# Task goal:
Without the pictures, give the listing below again exactly.

_____

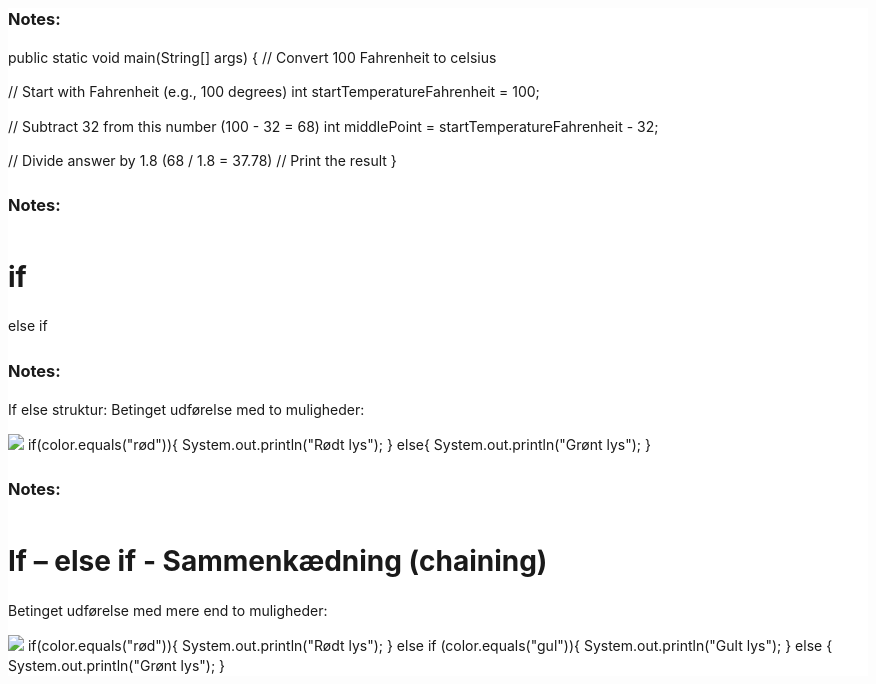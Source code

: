 ### Notes:


public static void main(String[] args) {
   // Convert 100 Fahrenheit to celsius

   // Start with Fahrenheit (e.g., 100 degrees)
   int startTemperatureFahrenheit = 100;

   // Subtract 32 from this number (100 - 32 = 68)
   int middlePoint = startTemperatureFahrenheit - 32;

   // Divide answer by 1.8 (68 / 1.8 = 37.78)
   // Print the result
}

### Notes:


# if

else if

### Notes:


If else struktur:
Betinget udførelse med to muligheder:

![](GoogleShape182g2fb1964a1f4_0_8.jpg)
if(color.equals("rød")){
   System.out.println("Rødt lys");
}
else{
   System.out.println("Grønt lys");
}

### Notes:


# If – else if - Sammenkædning (chaining)
Betinget udførelse med mere end to muligheder:

![](GoogleShape190g2fb1964a1f4_0_24.jpg)
if(color.equals("rød")){
   System.out.println("Rødt lys");
}
else if (color.equals("gul")){
   System.out.println("Gult lys");
} else {
   System.out.println("Grønt lys");
}
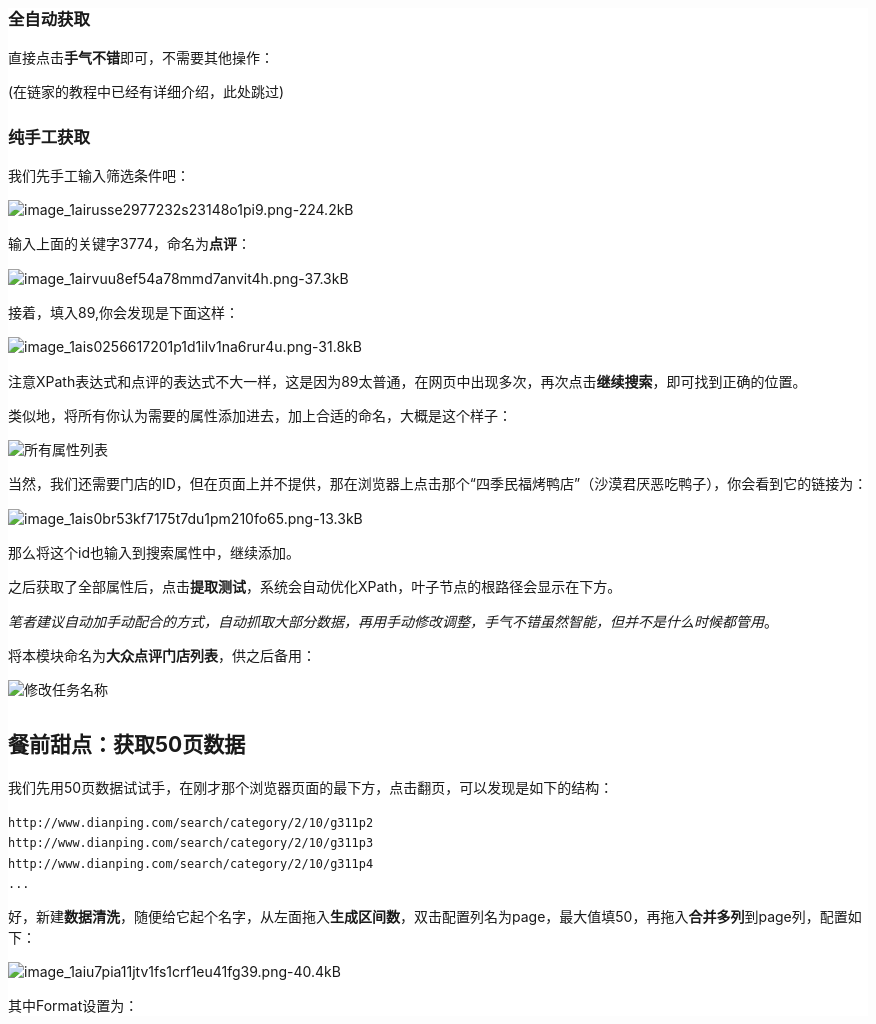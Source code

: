 ### 全自动获取

直接点击**手气不错**即可，不需要其他操作：

(在链家的教程中已经有详细介绍，此处跳过)

### 纯手工获取

我们先手工输入筛选条件吧：

![image_1airusse2977232s23148o1pi9.png-224.2kB](https://raw.githubusercontent.com/ferventdesert/Hawk/master/Docs/imgs/image_1airusse2977232s23148o1pi9.png-224.2kB.png)

输入上面的关键字3774，命名为**点评**：

![image_1airvuu8ef54a78mmd7anvit4h.png-37.3kB](https://raw.githubusercontent.com/ferventdesert/Hawk/master/Docs/imgs/image_1airvuu8ef54a78mmd7anvit4h.png-37.3kB.png)

接着，填入89,你会发现是下面这样：

![image_1ais0256617201p1d1ilv1na6rur4u.png-31.8kB](https://raw.githubusercontent.com/ferventdesert/Hawk/master/Docs/imgs/image_1ais0256617201p1d1ilv1na6rur4u.png-31.8kB.png)

注意XPath表达式和点评的表达式不大一样，这是因为89太普通，在网页中出现多次，再次点击**继续搜索**，即可找到正确的位置。

类似地，将所有你认为需要的属性添加进去，加上合适的命名，大概是这个样子：

![所有属性列表](https://raw.githubusercontent.com/ferventdesert/Hawk/master/Docs/imgs/所有属性列表.png)

当然，我们还需要门店的ID，但在页面上并不提供，那在浏览器上点击那个“四季民福烤鸭店”（沙漠君厌恶吃鸭子），你会看到它的链接为：

![image_1ais0br53kf7175t7du1pm210fo65.png-13.3kB](https://raw.githubusercontent.com/ferventdesert/Hawk/master/Docs/imgs/image_1ais0br53kf7175t7du1pm210fo65.png-13.3kB.png)

那么将这个id也输入到搜索属性中，继续添加。


之后获取了全部属性后，点击**提取测试**，系统会自动优化XPath，叶子节点的根路径会显示在下方。

*笔者建议自动加手动配合的方式，自动抓取大部分数据，再用手动修改调整，手气不错虽然智能，但并不是什么时候都管用*。

将本模块命名为**大众点评门店列表**，供之后备用：

![修改任务名称](https://raw.githubusercontent.com/ferventdesert/Hawk/master/Docs/imgs/修改任务名称.png)

## 餐前甜点：获取50页数据

我们先用50页数据试试手，在刚才那个浏览器页面的最下方，点击翻页，可以发现是如下的结构：
```
http://www.dianping.com/search/category/2/10/g311p2
http://www.dianping.com/search/category/2/10/g311p3
http://www.dianping.com/search/category/2/10/g311p4
...
```

好，新建**数据清洗**，随便给它起个名字，从左面拖入**生成区间数**，双击配置列名为page，最大值填50，再拖入**合并多列**到page列，配置如下：

![image_1aiu7pia11jtv1fs1crf1eu41fg39.png-40.4kB](https://raw.githubusercontent.com/ferventdesert/Hawk/master/Docs/imgs/image_1aiu7pia11jtv1fs1crf1eu41fg39.png-40.4kB.png)

其中Format设置为：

_____

# Written answer:
Source code

: ### Notes:


public static void main(String[] args) {
   // Convert 100 Fahrenheit to celsius

   // Start with Fahrenheit (e.g., 100 degrees)
   int startTemperatureFahrenheit = 100;

   // Subtract 32 from this number (100 - 32 = 68)
   int middlePoint = startTemperatureFahrenheit - 32;

   // Divide answer by 1.8 (68 / 1.8 = 37.78)
   // Print the result
}

### Notes:


# if

else if

### Notes:


If else struktur:
Betinget udførelse med to muligheder:

![](GoogleShape182g2fb1964a1f4_0_8.jpg)
if(color.equals("rød")){
   System.out.println("Rødt lys");
}
else{
   System.out.println("Grønt lys");
}

### Notes:


# If – else if - Sammenkædning (chaining)
Betinget udførelse med mere end to muligheder:

![](GoogleShape190g2fb1964a1f4_0_24.jpg)
if(color.equals("rød")){
   System.out.println("Rødt lys");
}
else if (color.equals("gul")){
   System.out.println("Gult lys");
} else {
   System.out.println("Grønt lys");
}
Source code

: ### 全自动获取

直接点击**手气不错**即可，不需要其他操作：

(在链家的教程中已经有详细介绍，此处跳过)

### 纯手工获取

我们先手工输入筛选条件吧：

![image_1airusse2977232s23148o1pi9.png-224.2kB](https://raw.githubusercontent.com/ferventdesert/Hawk/master/Docs/imgs/image_1airusse2977232s23148o1pi9.png-224.2kB.png)

输入上面的关键字3774，命名为**点评**：

![image_1airvuu8ef54a78mmd7anvit4h.png-37.3kB](https://raw.githubusercontent.com/ferventdesert/Hawk/master/Docs/imgs/image_1airvuu8ef54a78mmd7anvit4h.png-37.3kB.png)

接着，填入89,你会发现是下面这样：

![image_1ais0256617201p1d1ilv1na6rur4u.png-31.8kB](https://raw.githubusercontent.com/ferventdesert/Hawk/master/Docs/imgs/image_1ais0256617201p1d1ilv1na6rur4u.png-31.8kB.png)

注意XPath表达式和点评的表达式不大一样，这是因为89太普通，在网页中出现多次，再次点击**继续搜索**，即可找到正确的位置。

类似地，将所有你认为需要的属性添加进去，加上合适的命名，大概是这个样子：

![所有属性列表](https://raw.githubusercontent.com/ferventdesert/Hawk/master/Docs/imgs/所有属性列表.png)

当然，我们还需要门店的ID，但在页面上并不提供，那在浏览器上点击那个“四季民福烤鸭店”（沙漠君厌恶吃鸭子），你会看到它的链接为：

![image_1ais0br53kf7175t7du1pm210fo65.png-13.3kB](https://raw.githubusercontent.com/ferventdesert/Hawk/master/Docs/imgs/image_1ais0br53kf7175t7du1pm210fo65.png-13.3kB.png)

那么将这个id也输入到搜索属性中，继续添加。


之后获取了全部属性后，点击**提取测试**，系统会自动优化XPath，叶子节点的根路径会显示在下方。

*笔者建议自动加手动配合的方式，自动抓取大部分数据，再用手动修改调整，手气不错虽然智能，但并不是什么时候都管用*。

将本模块命名为**大众点评门店列表**，供之后备用：

![修改任务名称](https://raw.githubusercontent.com/ferventdesert/Hawk/master/Docs/imgs/修改任务名称.png)

## 餐前甜点：获取50页数据

我们先用50页数据试试手，在刚才那个浏览器页面的最下方，点击翻页，可以发现是如下的结构：
```
http://www.dianping.com/search/category/2/10/g311p2
http://www.dianping.com/search/category/2/10/g311p3
http://www.dianping.com/search/category/2/10/g311p4
...
```

好，新建**数据清洗**，随便给它起个名字，从左面拖入**生成区间数**，双击配置列名为page，最大值填50，再拖入**合并多列**到page列，配置如下：

![image_1aiu7pia11jtv1fs1crf1eu41fg39.png-40.4kB](https://raw.githubusercontent.com/ferventdesert/Hawk/master/Docs/imgs/image_1aiu7pia11jtv1fs1crf1eu41fg39.png-40.4kB.png)

其中Format设置为：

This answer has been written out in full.